Moldau
Die Republik Moldau verfolgte in den letzten Jahren einen zunehmend pro-europäischen Kurs und suchte Annäherung an die euro-atlantischen Strukturen.
Wichtige Schritte in den EU-Moldau-Beziehungen der letzten Jahre waren unter anderem das Inkrafttreten des Visaerleichterungs- und Rückübernahmeabkommens am 1.1.2008, die Gewährung autonomer Handelspräferenzen seitens der EU mit 1.3.2008, aber auch die Eröffnung der Gemeinsamen Visaantragstelle in Chisinau im April 2007, die auf eine ungarisch-österreichische Initiative zurückgeht und mittlerweile mehrere EU-Mitgliedsstaaten als Teilnehmer umfasst. Dies stellt für die lokale Bevölkerung einen wichtigen Beitrag zur Erleichterung der Menschen-zu-Menschen-Kontakte dar. Im Jänner 2010 haben die EU und Moldau Verhandlungen über ein Assoziationsabkommen aufgenommen. Das Assoziationsabkommen soll Grundlage für eine intensivierte Zusammenarbeit in zahlreichen Bereichen (z.B. Wirtschaft, Forschung, Bildung) sein. Die Schaffung einer vertieften und umfassenden Freihandelszone (deep and comprehensive free trade area = DCFTA) wird ebenfalls Teil des Assoziationsabkommens sein. Die Verhandlungen zum DCFTA haben im Februar 2012 begonnen. Ein weiteres wichtiges Projekt der Zusammenarbeit ist die Umsetzung eines Visa-Aktionsplans, der die für eine schrittweise Visaliberalisierung notwendigen Maßnahmen festlegt.
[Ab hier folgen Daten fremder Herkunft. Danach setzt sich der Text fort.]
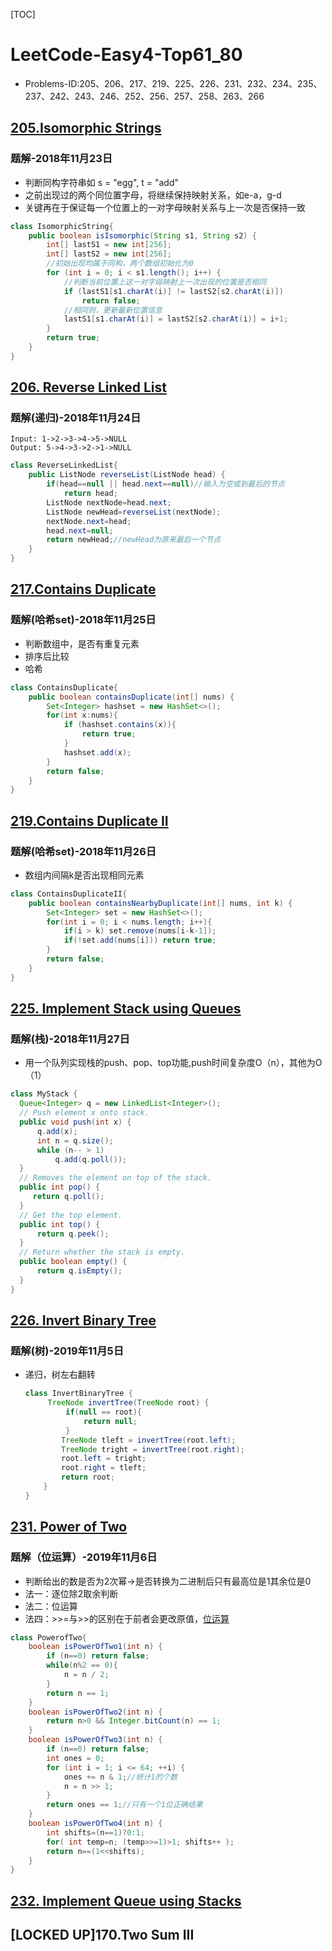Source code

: [TOC]

# LeetCode-Easy4-Top61_80

-   Problems-ID:205、206、217、219、225、226、231、232、234、235、237、242、243、246、252、256、257、258、263、266

## [205.Isomorphic Strings](https://leetcode.com/problems/isomorphic-strings/)

### 题解-2018年11月23日

-   判断同构字符串如 s = "egg", t = "add"
-   之前出现过的两个同位置字母，将继续保持映射关系，如e-a，g-d
-   关键再在于保证每一个位置上的一对字母映射关系与上一次是否保持一致

```java
class IsomorphicString{
    public boolean isIsomorphic(String s1, String s2) {
        int[] lastS1 = new int[256];
        int[] lastS2 = new int[256];
        //初始出现均属于同构，两个数组初始化为0
        for (int i = 0; i < s1.length(); i++) {
            //判断当前位置上这一对字母映射上一次出现的位置是否相同
            if (lastS1[s1.charAt(i)] != lastS2[s2.charAt(i)])
                return false;
            //相同则，更新最新位置信息
            lastS1[s1.charAt(i)] = lastS2[s2.charAt(i)] = i+1;
        }
        return true;
    }
}
```

## [206. Reverse Linked List](https://leetcode.com/problems/reverse-linked-list/)

### 题解(递归)-2018年11月24日

    Input: 1->2->3->4->5->NULL
    Output: 5->4->3->2->1->NULL

```java
class ReverseLinkedList{
    public ListNode reverseList(ListNode head) {
        if(head==null || head.next==null)//输入为空或到最后的节点
            return head;
        ListNode nextNode=head.next;
        ListNode newHead=reverseList(nextNode);
        nextNode.next=head;
        head.next=null;
        return newHead;//newHead为原来最后一个节点
    }
}
```

## [217.Contains Duplicate](https://leetcode.com/problems/contains-duplicate/)

### 题解(哈希set)-2018年11月25日

-   判断数组中，是否有重复元素
-   排序后比较
-   哈希

```java
class ContainsDuplicate{
    public boolean containsDuplicate(int[] nums) {
        Set<Integer> hashset = new HashSet<>();
        for(int x:nums){
            if (hashset.contains(x)){
                return true;
            }
            hashset.add(x);
        }
        return false;
    }
}
```

## [219.Contains Duplicate II](https://leetcode.com/problems/contains-duplicate-ii/)

### 题解(哈希set)-2018年11月26日

-   数组内间隔k是否出现相同元素

```java
class ContainsDuplicateII{
    public boolean containsNearbyDuplicate(int[] nums, int k) {
        Set<Integer> set = new HashSet<>();
        for(int i = 0; i < nums.length; i++){
            if(i > k) set.remove(nums[i-k-1]);
            if(!set.add(nums[i])) return true;
        }
        return false;
    }
}
```

## [225. Implement Stack using Queues](https://leetcode.com/problems/implement-stack-using-queues/)

### 题解(栈)-2018年11月27日

-   用一个队列实现栈的push、pop、top功能,push时间复杂度O（n），其他为O（1）

```java
class MyStack {
  Queue<Integer> q = new LinkedList<Integer>();
  // Push element x onto stack.
  public void push(int x) {
	  q.add(x);
	  int n = q.size();
	  while (n-- > 1)
		  q.add(q.poll());
  }
  // Removes the element on top of the stack.
  public int pop() {
	 return q.poll();
  }
  // Get the top element.
  public int top() {
	  return q.peek();
  }
  // Return whether the stack is empty.
  public boolean empty() {
	  return q.isEmpty();
  }
}
```

## [226. Invert Binary Tree](https://leetcode.com/problems/invert-binary-tree/)

### 题解(树)-2019年11月5日

-   递归，树左右翻转

    ```java
    class InvertBinaryTree {
         TreeNode invertTree(TreeNode root) {
             if(null == root){
                 return null;
             }
            TreeNode tleft = invertTree(root.left);
            TreeNode tright = invertTree(root.right);
            root.left = tright;
            root.right = tleft;
            return root;
        }
    }
    ```

## [231. Power of Two](https://leetcode.com/problems/power-of-two/)

### 题解（位运算）-2019年11月6日

-   判断给出的数是否为2次幂→是否转换为二进制后只有最高位是1其余位是0
-   法一：逐位除2取余判断
-   法二：位运算
-   法四：>>=与>>的区别在于前者会更改原值，[位运算](Java中的移位运算符)

```java
class PowerofTwo{
    boolean isPowerOfTwo1(int n) {
        if (n==0) return false;
        while(n%2 == 0){
            n = n / 2;
        }
        return n == 1;
    }
    boolean isPowerOfTwo2(int n) {
        return n>0 && Integer.bitCount(n) == 1;
    }
    boolean isPowerOfTwo3(int n) {
        if (n==0) return false;
        int ones = 0;
        for (int i = 1; i <= 64; ++i) {
            ones += n & 1;//统计1的个数
            n = n >> 1;
        }
        return ones == 1;//只有一个1位正确结果
    }
    boolean isPowerOfTwo4(int n) {
        int shifts=(n==1)?0:1;
        for( int temp=n; (temp>>=1)>1; shifts++ );
        return n==(1<<shifts);
    }
}
```

## [232. Implement Queue using Stacks](https://leetcode.com/problems/implement-queue-using-stacks/)

## [LOCKED UP]170.Two Sum III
Die Parlamentswahlen vom Juli 2009 führten zu einer Umkehr der seit 2001 bestehenden Mehrheitsverhältnisse: Die Kommunistische Partei verlor ihre absolute Mandatsmehrheit, vier Mitte-Rechts-Parteien („Allianz der Europäischen Integration“, AEI) bildeten im September 2009 eine betont Europa-orientierte Regierung. Die AEI-Koalition war allerdings aufgrund des Kräfteverhältnisses im Parlament zunächst nicht in der Lage eine(n) neue(n) PräsidentIn zu wählen, weshalb im November 2010 Parlamentsneuwahlen stattfanden. Das Kräfteverhältnis verschob sich zwar zugunsten der AEI-Koalition, doch fehlten immer noch zwei Mandate für die notwendige 3/5-Mehrheit. In der Folge scheiterten noch weitere Präsidentschaftswahlversuche . Im März 2012 einigten sich die Regierungsparteien schließlich und wählten Nicolae Timofti zum neuen Staatspräsidenten. Die Lage in der Republik Moldau wird weiterhin durch den seit Erlangung der Unabhängigkeit bestehenden Konflikt mit der separatistischen Region Transnistrien bestimmt. Die Europäische Union ist verstärkt in die Bemühungen, eine Lösung für diesen Konflikt zu finden, eingebunden. Die Teilnahme der EU als Beobachter an den sogenannten 5+2 Gesprächen ist Ausdruck dieses verstärkten europäischen Engagements (5+2 bezieht sich auf das Format: Moldau und Transnistrien als Parteien, Russland, die Ukraine und OSZE als „Fazilitatoren“; dazu EU und USA als Beobachter). Die EU richtete darüber hinaus - einem Ersuchen der Ukraine und Moldaus entsprechend - am 1.12.2005 eine "Border Assistance Mission (EUBAM)" ein. Damit soll die moldauisch-ukrainische Grenze, insbesondere an deren transnistrischem Abschnitt, besser überwacht werden. Diese Mission wurde mittlerweile bis November 2015 verlängert. Ein wesentliches Element ist das Training der örtlichen Grenzüberwachungsbehörden. Ferner unterstützt die EU die Durchführung von vertrauensbildenden Maßnahmen zwischen den durch den Nistru (Dnjestr) getrennten Landesteilen.
Die Republik Moldau ist ein Schwerpunktland der österreichischen Entwicklungshilfe. Ein diesbezügliches Kooperationsabkommen wurde im Herbst 2008 unterzeichnet. Der Schwerpunkt liegt im Bereich der Wasser- und Abwasserversorgung sowie der Berufsausbildung. Sehr umfangreich ist auch das humanitäre Engagement privater Organisationen aus Österreich.